- DESCRIPTION OF THE TASK: From the entries below, report only the number of lines that contain the word "github".

- TASK DATA:

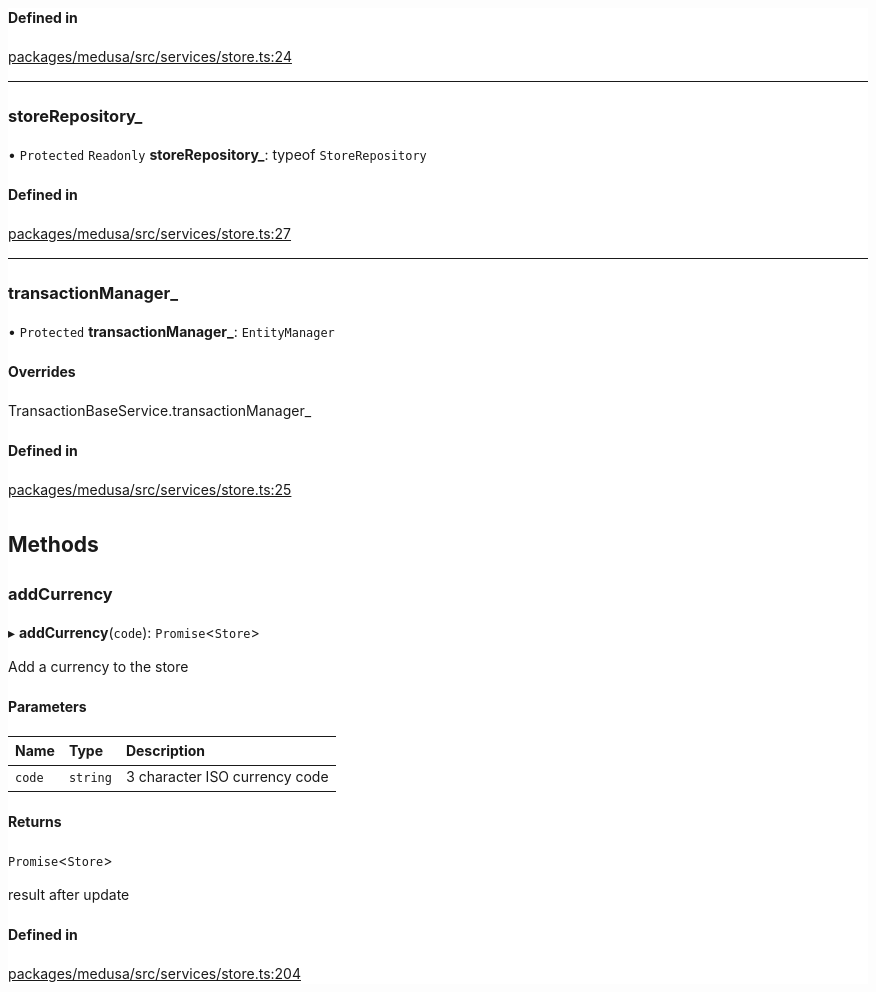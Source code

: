 #### Defined in

[packages/medusa/src/services/store.ts:24](https://github.com/medusajs/medusa/blob/a4575c391/packages/medusa/src/services/store.ts#L24)

___

### storeRepository\_

• `Protected` `Readonly` **storeRepository\_**: typeof `StoreRepository`

#### Defined in

[packages/medusa/src/services/store.ts:27](https://github.com/medusajs/medusa/blob/a4575c391/packages/medusa/src/services/store.ts#L27)

___

### transactionManager\_

• `Protected` **transactionManager\_**: `EntityManager`

#### Overrides

TransactionBaseService.transactionManager\_

#### Defined in

[packages/medusa/src/services/store.ts:25](https://github.com/medusajs/medusa/blob/a4575c391/packages/medusa/src/services/store.ts#L25)

## Methods

### addCurrency

▸ **addCurrency**(`code`): `Promise`<`Store`\>

Add a currency to the store

#### Parameters

| Name | Type | Description |
| :------ | :------ | :------ |
| `code` | `string` | 3 character ISO currency code |

#### Returns

`Promise`<`Store`\>

result after update

#### Defined in

[packages/medusa/src/services/store.ts:204](https://github.com/medusajs/medusa/blob/a4575c391/packages/medusa/src/services/store.ts#L204)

- RESULT OF THIS EXERCISE: 4